These are the areas affected in Caraga. And, as I said, we continue to provide augmentation by the Provincial Disaster Risk Reduction Management Council and the Municipal Disaster Risk Reduction Management Council. I just want to flag that, as we focus on our report on Caraga. That, as of today, we continue to serve: in 4B, one province; in five/four provinces in Region 6, one; Region 7, one; Region 8; five; Region 10, one, and; Region 11, four. These are still the affected areas of continuous rains. And, the total number of affected families plus Caraga would be at the level of 292,363 families. And, that translates to about 1.4 million individuals. And so far, the cost of assistance that we have been giving since this started from December 29, the cost of assistance of DSWD has been 10.5 million. The combined resources of the local government units is 24 million and NGOs and other government agencies is 867,000 which total to about 35.7 million already in terms of assistance in the form of food relief packs, hot meals, mats, used clothing and the delivery of all of these items. We continue to have prepositioned items and funds. In Caraga, the total prepositioned standby funds that we have there is 803,000 pesos and stockpiles in terms of family packs, food and non-food. So, we have a total 4.8 million that’s on standby. In Region 8, we have a total of 1.050 million. And, for Region 11, we have 1.068 million. A total of 7.017 is on standby for use immediately.

However, we already are preparing for augmentation in Caraga. We will be adding three million to download within the next two days because we expect—as PAGASA is telling us—continuous rain. And, the PDRRMC of the four provinces have indicated that they would need augmentation from us.

Q: Ma’am, are these areas already declared as calamity areas?

SOLIMAN: Mayor Amante has declared Butuan City in a state of calamity, as I understand, this morning. Governor Matugas had declared Surigao Del Norte in a state of calamity, I think, about two days ago. So, those are the two provinces that I know have declared their areas in a state of calamity.

Q: For Mr. Yumul or Mr. Servando. Normally, what is the average rainfall? Is this the 1000 millimeter that you mentioned earlier? So, what is the average rainfall, and until when can we expect the above average rainfall to extend, and what particular areas will be affected?

YUMUL: Okay, when you start looking at the numbers, you have to deal with it on a per station basis. Like for example in the numbers of Surigao City, it’s 300 percent. So, what it means is that if the normal rainfall for January would actually be 20 millimeters, then you are actually seeing around 60 millimeters this month. So, that is the reason why you would have around 300 percent. But, what is really a little bit dangerous is for the simple reason that we’re seeing a thousand millimeters of rainfall for several areas. And again, as we have explained before, we believe that this is really due to La Niña. And, if you want it extended, we are really collaborating this with regards to the so-called the global warming.

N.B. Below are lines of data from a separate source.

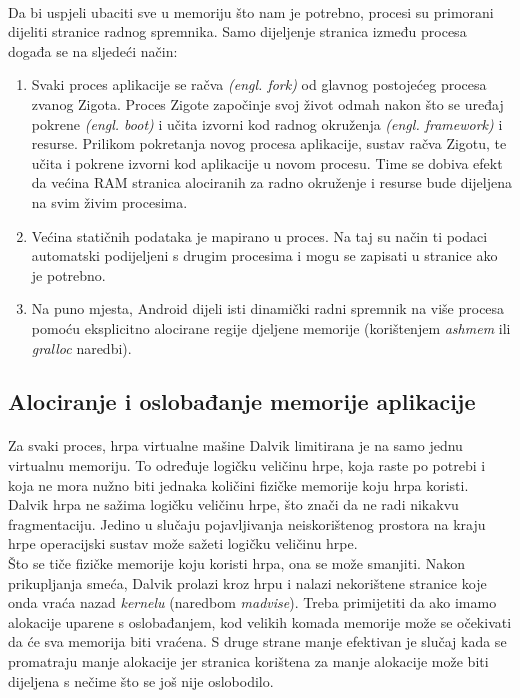 \documentclass[times, utf8, zavrsni]{fer}
\begin{document}
\paragraph{}
Da bi uspjeli ubaciti sve u memoriju što nam je potrebno, procesi su primorani dijeliti stranice radnog spremnika. Samo dijeljenje stranica između procesa događa se na sljedeći način:

\begin{enumerate}
\item
Svaki proces aplikacije se račva \textit{(engl. fork)} od glavnog postojećeg procesa zvanog Zigota. Proces Zigote započinje svoj život odmah nakon što se uređaj pokrene \textit{(engl. boot)} i učita izvorni kod radnog okruženja \textit{(engl. framework)} i resurse. Prilikom pokretanja novog procesa aplikacije, sustav račva Zigotu, te učita i pokrene izvorni kod aplikacije u novom procesu. Time se dobiva efekt da većina RAM stranica alociranih za radno okruženje i resurse bude dijeljena na svim živim procesima.

\item
Većina statičnih podataka je mapirano u proces. Na taj su način ti podaci automatski podijeljeni s drugim procesima i mogu se zapisati u stranice ako je potrebno.

\item
Na puno mjesta, Android dijeli isti dinamički radni spremnik na više procesa pomoću eksplicitno alocirane regije djeljene memorije (korištenjem \textit{ashmem} ili \textit{gralloc} naredbi).
\end{enumerate}

\subsection{Alociranje i oslobađanje memorije aplikacije}
\paragraph{}
Za svaki proces, hrpa virtualne mašine Dalvik limitirana je na samo jednu virtualnu memoriju. To određuje logičku veličinu hrpe, koja raste po potrebi i koja ne mora nužno biti jednaka količini fizičke memorije koju hrpa koristi. Dalvik hrpa ne sažima logičku veličinu hrpe, što znači da ne radi nikakvu fragmentaciju. Jedino u slučaju pojavljivanja neiskorištenog prostora na kraju hrpe operacijski sustav može sažeti logičku veličinu hrpe.\\

Što se tiče fizičke memorije koju koristi hrpa, ona se može smanjiti. Nakon prikupljanja smeća, Dalvik prolazi kroz hrpu i nalazi nekorištene stranice koje onda vraća nazad \textit{kernelu} (naredbom \textit{madvise}). Treba primijetiti da ako imamo alokacije uparene s oslobađanjem, kod velikih komada memorije može se očekivati da će sva memorija biti vraćena. S druge strane manje efektivan je slučaj kada se promatraju manje alokacije jer stranica korištena za manje alokacije može biti dijeljena s nečime što se još nije oslobodilo.
\end{document}
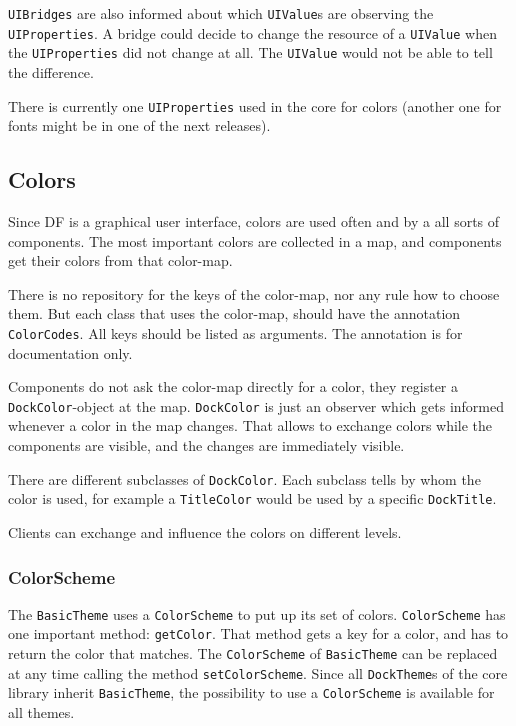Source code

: \documentclass[a4paper,10pt]{article}
\newcommand{\src}[1]{\lstinline[basicstyle=\normalsize\ttfamily,keywordstyle=\normalsize\ttfamily,identifierstyle=\normalsize\ttfamily]|#1|}
\begin{document}
\src{UIBridges} are also informed about which \src{UIValue}s are observing the \\\src{UIProperties}. A bridge could decide to change the resource of a \src{UIValue} when the \src{UIProperties} did not change at all. The \src{UIValue} would not be able to tell the difference.

There is currently one \src{UIProperties} used in the core for colors (another one for fonts might be in one of the next releases).

\subsection{Colors}
Since DF is a graphical user interface, colors are used often and by a all sorts of components. The most important colors are collected in a map, and components get their colors from that color-map.

There is no repository for the keys of the color-map, nor any rule how to choose them. But each class that uses the color-map, should have the annotation \src{ColorCodes}. All keys should be listed as arguments. The annotation is for documentation only.

Components do not ask the color-map directly for a color, they register a \src{DockColor}-object at the map. \src{DockColor} is just an observer which gets informed whenever a color in the map changes. That allows to exchange colors while the components are visible, and the changes are immediately visible.

There are different subclasses of \src{DockColor}. Each subclass tells by whom the color is used, for example a \src{TitleColor} would be used by a specific \src{DockTitle}.

Clients can exchange and influence the colors on different levels.

\subsubsection{ColorScheme}
The \src{BasicTheme} uses a \src{ColorScheme} to put up its set of colors. \src{ColorScheme} has one important method: \src{getColor}. That method gets a key for a color, and has to return the color that matches. The \src{ColorScheme} of \src{BasicTheme} can be replaced at any time calling the method \src{setColorScheme}. Since all \src{DockTheme}s of the core library inherit \src{BasicTheme}, the possibility to use a \src{ColorScheme} is available for all themes.
\end{document}
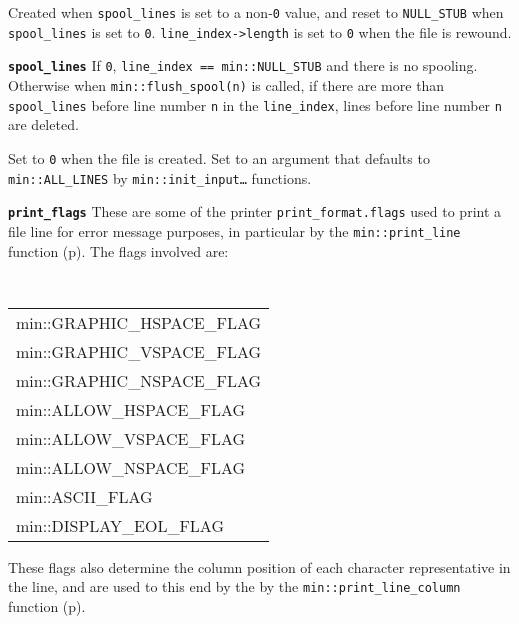\documentclass[12pt]{article}
\makeatletter
\newcommand{\TT}[1]{{\tt \bfseries #1}}
\newcommand{\ttmkey}[2]{\TT{#1}\index{#1@{\tt #1}!#2}}
\newcommand{\pagref}[1]{p\pageref{#1}}
\newcommand{\EOL}{\penalty \exhyphenpenalty}
\newenvironment{indpar}[1][0.3in]%
	{\begin{list}{}%
		     {\setlength{\itemsep}{0in}%
		      \setlength{\topsep}{0in}%
		      \setlength{\parsep}{1ex}%
		      \setlength{\labelwidth}{#1}%
		      \setlength{\leftmargin}{#1}%
		      \addtolength{\leftmargin}{\labelsep}}%
	 \item}%
	{\end{list}}
\newenvironment{itemlist}[1][1.2in]%
	{\begin{list}{}{\setlength{\labelwidth}{#1}%
		        \setlength{\leftmargin}{\labelwidth}%
		        \addtolength{\leftmargin}{+0.2in}%
		        \renewcommand{\makelabel}[1]{##1\hfill}}}%
	{\end{list}}
\makeatother
\begin{document}
\begin{itemlist}[1.4in]
Created when {\tt spool\_\EOL lines} is set to a non-{\tt 0} value,
and reset to {\tt NULL\_STUB} when {\tt spool\_\EOL lines} is set to {\tt 0}.
{\tt line\_\EOL index->\EOL length} is set to {\tt 0}
when the file is rewound.

\item[\ttmkey{spool\_\EOL lines}{in {\tt min::file}}]
If {\tt 0}, {\tt line\_index~==~min::NULL\_STUB} and there is
no spooling.  Otherwise when {\tt min::flush\_spool(n)} is called,
if there are more than {\tt spool\_\EOL lines} before line number
{\tt n} in the {\tt line\_\EOL index}, lines before
line number {\tt n} are deleted.

Set to {\tt 0} when the file is created.  Set to an argument
that defaults to {\tt min::\EOL ALL\_\EOL LINES}
by {\tt min::\EOL init\_\EOL input\ldots} functions.

\item[\ttmkey{print\_\EOL flags}{in {\tt min::file}}]\label{FILE_PRINT_FLAGS}
These are some of the printer {\tt print\_\EOL format.flags} used to print
a file line for error message purposes,
in particular by the {\tt min::\EOL print\_\EOL line}
function (\pagref{MIN::PRINT_LINE}).
The flags involved are:
\begin{indpar}
\tt
\begin{tabular}{l}
min::GRAPHIC\_HSPACE\_FLAG \\
min::GRAPHIC\_VSPACE\_FLAG \\
min::GRAPHIC\_NSPACE\_FLAG \\
min::ALLOW\_HSPACE\_FLAG \\
min::ALLOW\_VSPACE\_FLAG \\
min::ALLOW\_NSPACE\_FLAG \\
min::ASCII\_FLAG \\
min::DISPLAY\_EOL\_FLAG
\end{tabular}
\end{indpar}

These flags also determine the column position of each character representative
in the line, and are used to this end by the
by the {\tt min::\EOL print\_\EOL line\_\EOL column}
function (\pagref{MIN::PRINT_LINE_COLUMN}).


\end{itemlist}
\end{document}
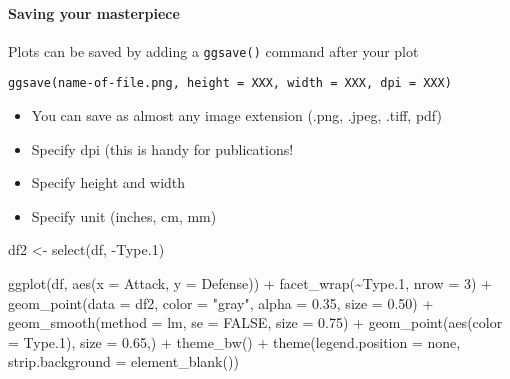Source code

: \documentclass[
]{article}
\newenvironment{Shaded}{\begin{snugshade}}{\end{snugshade}}
\newcommand{\AttributeTok}[1]{\textcolor[rgb]{0.77,0.63,0.00}{#1}}
\newcommand{\ConstantTok}[1]{\textcolor[rgb]{0.00,0.00,0.00}{#1}}
\newcommand{\DecValTok}[1]{\textcolor[rgb]{0.00,0.00,0.81}{#1}}
\newcommand{\FloatTok}[1]{\textcolor[rgb]{0.00,0.00,0.81}{#1}}
\newcommand{\FunctionTok}[1]{\textcolor[rgb]{0.00,0.00,0.00}{#1}}
\newcommand{\NormalTok}[1]{#1}
\newcommand{\OtherTok}[1]{\textcolor[rgb]{0.56,0.35,0.01}{#1}}
\newcommand{\SpecialCharTok}[1]{\textcolor[rgb]{0.00,0.00,0.00}{#1}}
\newcommand{\StringTok}[1]{\textcolor[rgb]{0.31,0.60,0.02}{#1}}
\begin{document}
\hypertarget{saving-your-masterpiece}{%
\paragraph{Saving your masterpiece}\label{saving-your-masterpiece}}

Plots can be saved by adding a \texttt{ggsave()} command after your plot

\texttt{ggsave(\textquotesingle{}name-of-file.png\textquotesingle{},\ height\ =\ XXX,\ width\ =\ XXX,\ dpi\ =\ XXX)}

\begin{itemize}
\item
  You can save as almost any image extension (.png, .jpeg, .tiff, pdf)
\item
  Specify dpi (this is handy for publications!
\item
  Specify height and width
\item
  Specify unit (inches, cm, mm)
\end{itemize}

\begin{Shaded}
\begin{Highlighting}[]
\NormalTok{df2 }\OtherTok{\textless{}{-}} \FunctionTok{select}\NormalTok{(df, }\SpecialCharTok{{-}}\NormalTok{Type}\FloatTok{.1}\NormalTok{)               }

\FunctionTok{ggplot}\NormalTok{(df, }\FunctionTok{aes}\NormalTok{(}\AttributeTok{x =}\NormalTok{ Attack, }\AttributeTok{y =}\NormalTok{ Defense)) }\SpecialCharTok{+}
  \FunctionTok{facet\_wrap}\NormalTok{(}\SpecialCharTok{\textasciitilde{}}\NormalTok{Type}\FloatTok{.1}\NormalTok{,                   }
             \AttributeTok{nrow =} \DecValTok{3}\NormalTok{) }\SpecialCharTok{+}
    \FunctionTok{geom\_point}\NormalTok{(}\AttributeTok{data =}\NormalTok{ df2,             }
             \AttributeTok{color =} \StringTok{"gray"}\NormalTok{,}
             \AttributeTok{alpha =} \FloatTok{0.35}\NormalTok{,}
             \AttributeTok{size =} \FloatTok{0.50}\NormalTok{) }\SpecialCharTok{+}
  \FunctionTok{geom\_smooth}\NormalTok{(}\AttributeTok{method =} \StringTok{\textquotesingle{}lm\textquotesingle{}}\NormalTok{,             }
              \AttributeTok{se =} \ConstantTok{FALSE}\NormalTok{,               }
              \AttributeTok{size =} \FloatTok{0.75}\NormalTok{) }\SpecialCharTok{+}
  \FunctionTok{geom\_point}\NormalTok{(}\FunctionTok{aes}\NormalTok{(}\AttributeTok{color =}\NormalTok{ Type}\FloatTok{.1}\NormalTok{),  }
             \AttributeTok{size =} \FloatTok{0.65}\NormalTok{,) }\SpecialCharTok{+}
  \FunctionTok{theme\_bw}\NormalTok{() }\SpecialCharTok{+} 
  \FunctionTok{theme}\NormalTok{(}\AttributeTok{legend.position =} \StringTok{\textquotesingle{}none\textquotesingle{}}\NormalTok{,           }
        \AttributeTok{strip.background =} \FunctionTok{element\_blank}\NormalTok{())}
\end{Highlighting}
\end{Shaded}
\end{document}
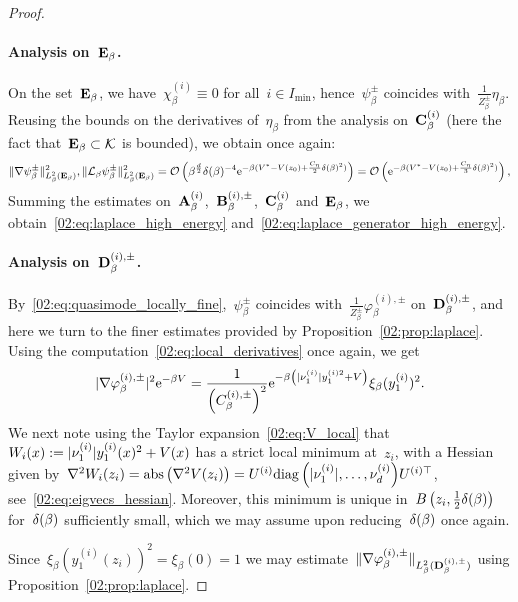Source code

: \begin{proof}
            \paragraph{Analysis on~$\mathbf{E}_\beta$.\newline}
            On the set~$\mathbf{E}_\beta$, we have~$\chi_\beta^{(i)}\equiv 0$ for all~$i\in I_{\min}$, hence~$\psi_\beta^\pm$ coincides with~$\frac1{Z_\beta^{\pm}}\eta_\beta$. Reusing the bounds on the derivatives of~$\eta_\beta$ from the analysis on~$\mathbf{C}_\beta^{(i)}$ (here the fact that~$\mathbf{E}_\beta\subset\mathcal K$ is bounded), we obtain once again:
            \[\|\nabla\psi_\beta^\pm\|^2_{L_\beta^2(\mathbf{E}_\beta)},\|\mathcal{L}_\beta\psi_\beta^\pm\|^2_{L_\beta^2(\mathbf{E}_\beta)} = \mathcal{O}\left(\beta^{\frac d2}\delta(\beta)^{-4}\mathrm{e}^{-\beta(V^*-V(z_0)+\frac{C_\eta}2\delta(\beta)^2)}\right)=\mathcal{O}\left(\mathrm{e}^{-\beta(V^*-V(z_0)+\frac{C_\eta}3\delta(\beta)^2)}\right),\]
            Summing the estimates on~$\mathbf{A}_\beta^{(i)}$,~$\mathbf{B}_\beta^{(i),\pm}$,~$\mathbf{C}_\beta^{(i)}$ and~$\mathbf{E}_\beta$, we obtain~\eqref{02:eq:laplace_high_energy} and~\eqref{02:eq:laplace_generator_high_energy}.            
            \paragraph{Analysis on~$\mathbf{D}_\beta^{(i),\pm}$.\newline}
            By~\eqref{02:eq:quasimode_locally_fine},~$\psi_\beta^\pm$ coincides with~$\frac1{Z_\beta^{\pm}}\varphi_\beta^{(i),\pm}$ on~$\mathbf{D}_\beta^{(i),\pm}$, and here we turn to the finer estimates provided by Proposition~\ref{02:prop:laplace}.
            Using the computation~\eqref{02:eq:local_derivatives} once again, we get
            \[|\nabla\varphi_\beta^{(i),\pm}|^2\mathrm{e}^{-\beta V}= \frac1{\left(C_\beta^{(i),\pm}\right)^2}\mathrm{e}^{-\beta\left(|\nu^{(i)}_{1}|y^{(i)2}_1+ V\right)}\xi_\beta(y_1^{(i)})^2.\]
            We next note using the Taylor expansion~\eqref{02:eq:V_local} that $W_i(x):=|\nu^{(i)}_{1}|y^{(i)}_1(x)^2+ V(x)$ has a strict local minimum at~$z_i$, with a Hessian given by~${\nabla^2 W_i(z_i) = \mathrm{abs}\left(\nabla^2 V(z_i)\right) = U^{(i)}\mathrm{diag}\left(|\nu^{(i)}_{1}|,\dots, \nu^{(i)}_{d}\right)}U^{(i)\top}$, see~\eqref{02:eq:eigvecs_hessian}. Moreover, this minimum is unique in~$B\left(z_i,\frac12\delta(\beta)\right)$ for~$\delta(\beta)$ sufficiently small, which we may assume upon reducing~$\delta(\beta)$ once again.

            Since~$\xi_\beta(y_1^{(i)}(z_i))^2=\xi_\beta(0)=1$ we may estimate~$\|\nabla \varphi_\beta^{(i),\pm}\|_{L_\beta^2(\mathbf{D}_\beta^{(i),\pm})}$ using Proposition~\ref{02:prop:laplace}.


\end{proof}
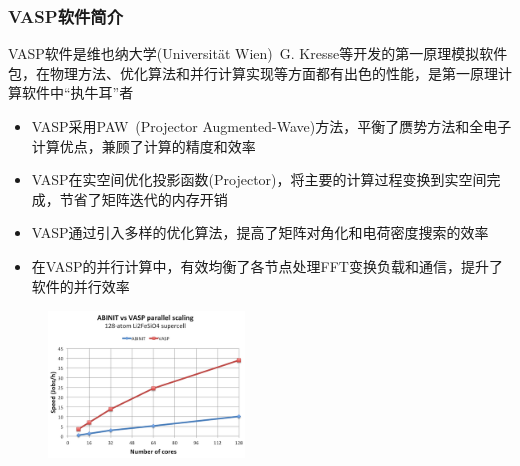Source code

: \frame
{
	\frametitle{\textrm{VASP}软件简介}
	\textrm{VASP}软件是维也纳大学\textrm{(Universit\"at Wien)}~\textrm{G. Kresse}等开发的第一原理模拟软件包，在物理方法、优化算法和并行计算实现等方面都有出色的性能，是第一原理计算软件中``执牛耳''者
	\begin{itemize}
\fontsize{7.2pt}{5.2pt}\selectfont
		\item \textrm{VASP}采用\textrm{PAW~(Projector Augmented-Wave)}方法，平衡了赝势方法和全电子计算优点，兼顾了计算的精度和效率
		\item \textrm{VASP}在实空间优化投影函数\textrm{(Projector)}，将主要的计算过程变换到实空间完成，节省了矩阵迭代的内存开销%
		\item \textrm{VASP}通过引入多样的优化算法，提高了矩阵对角化和电荷密度搜索的效率
		\item 在\textrm{VASP}的并行计算中，有效均衡了各节点处理\textrm{FFT}变换负载和通信，提升了软件的并行效率
	\end{itemize}
\begin{figure}[h!]
	\vspace{-0.25in}
\centering
\includegraphics[height=1.55in,width=2.05in,viewport=0 0 240 200,clip]{Figures/VASP-abinit_Li128-2.png}
\label{ABINIT_vs_VASP-1}
\end{figure} 
}

%

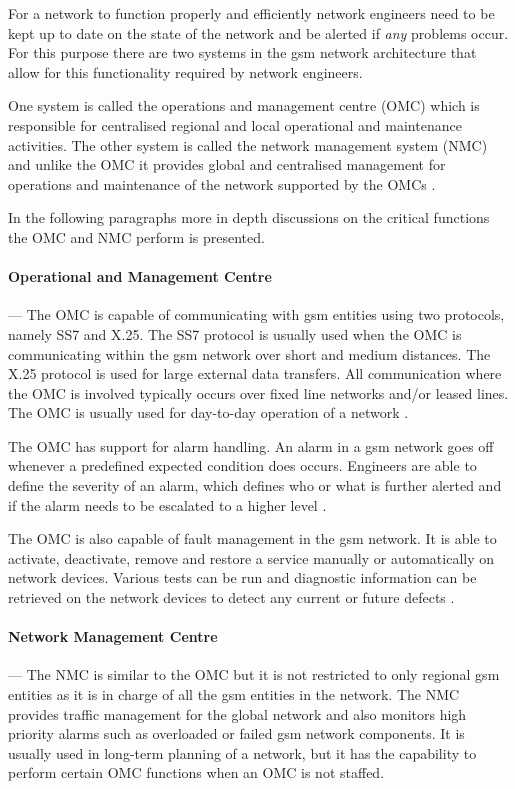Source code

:For a network to function properly and efficiently network engineers need to be kept up to date on the state of the network and be alerted if \emph{any} problems occur. For this purpose there are two systems in the \gls{gsm} network architecture that allow for this functionality required by network engineers. 

One system is called the operations and management centre (OMC) which is responsible for centralised regional and local operational and maintenance activities. The other system is called the network management system (NMC) and unlike the OMC it provides global and centralised management for operations and maintenance of the network supported by the OMCs \cite{GSMSysEngin}.

In the following paragraphs more in depth discussions on the critical functions the OMC and NMC perform is presented.

\paragraph{Operational and Management Centre}
--- The OMC is capable of communicating with \gls{gsm} entities using two protocols, namely SS7 and X.25. The SS7 protocol is usually used when the OMC is communicating within the \gls{gsm} network over short and medium distances. The X.25 protocol is used for large external data transfers. All communication where the OMC is involved typically occurs over fixed line networks and/or leased lines. The OMC is usually used for day-to-day operation of a network \cite{GSMSysEngin}.

The OMC has support for alarm handling. An alarm in a \gls{gsm} network goes off whenever a predefined expected condition does occurs. Engineers are able to define the severity of an alarm, which defines who or what is further alerted and if the alarm needs to be escalated to a higher level \cite{GSMSysEngin}.

The OMC is also capable of fault management in the \gls{gsm} network. It is able to activate, deactivate, remove and restore a service manually or automatically on network devices\cite{GSM92}. Various tests can be run and diagnostic information can be retrieved on the network devices to detect any current or future defects \cite{GSMSysEngin}.

\paragraph{Network Management Centre}
--- The NMC is similar to the OMC but it is not restricted to only regional \gls{gsm} entities as it is in charge of all the \gls{gsm} entities in the network. The NMC provides traffic management for the global network and also monitors high priority alarms such as overloaded or failed \gls{gsm} network components. It is usually used in long-term planning of a network, but it has the capability to perform certain OMC functions when an OMC is not staffed. 

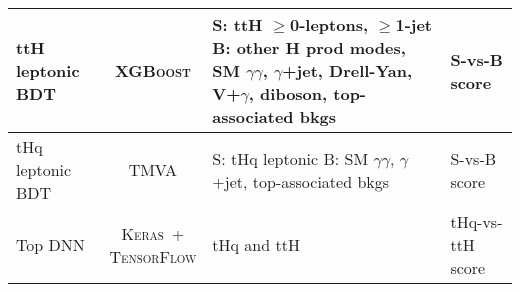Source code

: \begin{tabular}{l|c|m{6cm}<{\centering}|m{4.5cm}<{\centering}}
    ttH leptonic BDT &  \textsc{XGBoost} & \makecell*[{{m{6cm}}}]{\centering S: ttH $\geq$0-leptons, $\geq$1-jet \\ B: other H prod modes, SM $\gamma\gamma$, $\gamma$+jet, Drell-Yan, V+$\gamma$, diboson, top-associated bkgs} & S-vs-B score \\ \hline
    
    tHq leptonic BDT &  \textsc{TMVA} & \makecell*[{{m{6cm}}}]{\centering S: tHq leptonic \\ B: SM $\gamma\gamma$, $\gamma$+jet, top-associated bkgs} & S-vs-B score \\ \hline
    
    Top DNN &  \makecell{\textsc{Keras}~+\\\textsc{TensorFlow}} & tHq and ttH & tHq-vs-ttH score \\
    \hline
\end{tabular}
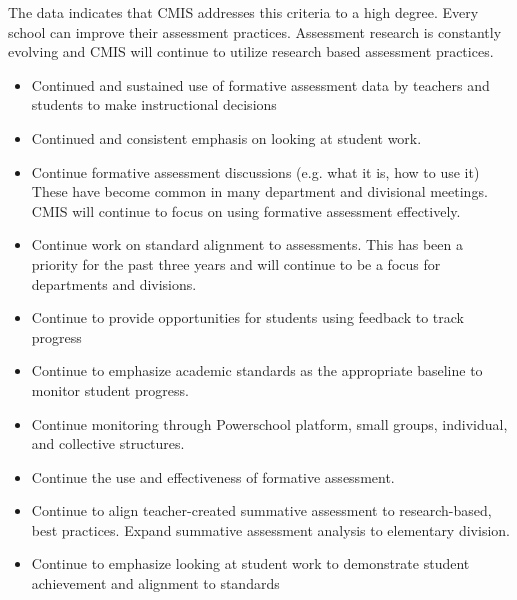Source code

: \begin{findings}
The data indicates that CMIS addresses this criteria to a high degree. Every school can improve their assessment practices. Assessment research is constantly evolving and CMIS will continue to utilize research based assessment practices. 

\begin{itemize}
\item Continued and sustained use of formative assessment data by teachers and students to make instructional decisions
\item Continued and consistent emphasis on looking at student work. 
\item Continue formative assessment discussions (e.g. what it is, how to use it) These have become common in many department and divisional meetings. CMIS will continue to focus on using formative assessment effectively. 
\item Continue work on standard alignment to assessments. This has been a priority for the past three years and will continue to be a focus for departments and divisions. 
\item Continue to provide opportunities for students using feedback to track progress 
\item Continue to emphasize academic standards as the appropriate baseline to monitor student progress.
\item Continue monitoring through Powerschool platform, small groups, individual, and collective structures. 
\end{itemize}

\begin{itemize}
\item Continue the use and effectiveness of formative assessment. 
\item Continue to align teacher-created summative assessment to research-based, best practices. Expand summative assessment analysis to elementary division. 
\item Continue to emphasize looking at student work to demonstrate student achievement and alignment to standards 
\end{itemize}
\end{findings}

Now, up to when are we going to expect this? As we have already announced, we expect a wet summer. And, in the process—the later part of this year—we expect more typhoons as compared to 2010. And, of course, they are going to be stronger. But, I think the message that we really want to impart here is that what we are having right now is a creeping disaster.

Look at what happened in November; look at what happened in December, and; look at what happened in January. And, the 35.7 million pesos that we are spending right now would actually be added to additional expenses in the near future because we expect this to be continuing. So, at the end of the day, it’s not only the people in Caraga or even Region 8 who will be suffering, but actually the whole country.

Q: Undersecretary Yumul or Director Servando. Sir, iyong expected rains because of La Niña this year, will this be a record amount of rainfall, and when do we expect these rains to come into the rice-producing areas?

SERVANDO: As explained by Dr. Yumul, we expect above normal rainfall because of the existing La Niña phenomenon which is currently attaining its peak. And, we expect the La Niña to persist until the March, April, May periods,. We have here numbers of the average rainfall on some selected stations. For example, in Surigao City, we received 1,800 millimeters for the months of June, but the 30-year average is only 600. So, it’s about triple, or 300 percent. In Hinatuan for example, the recorded rainfall is 1,600 millimeters, but the 30-year average rainfall in that area is 728 mm or more than 220 percent. So, the eastern seaboard right now is receiving so much precipitation and is over above normal. It’s because during this season, during January [and] February, until the first week of March, it’s really rainy season in that area. But, because of this La Niña phenomenon, these areas are receiving so much precipitation. And then later, towards summer, although the average rainfall is projected to be above normal, but it may shift to other areas.

Q: Sir, iyong 300 percent increase in rainfall, is that parang an average—a national average, sir, of all your stations?

SERVANDO: For that particular place.

Q: For January lang iyon, sir.

SERVANDO: That’s right.

Q: Sir, do we expect this to increase coming into the middle of the year?

SERVANDO: Yeah, it will continue, expected to continue up to March.

Q: I mean, iyon pong amount of rainfall, so from triple, the 30-year average, puwede pa siyang tumaas coming into February, March and the later months?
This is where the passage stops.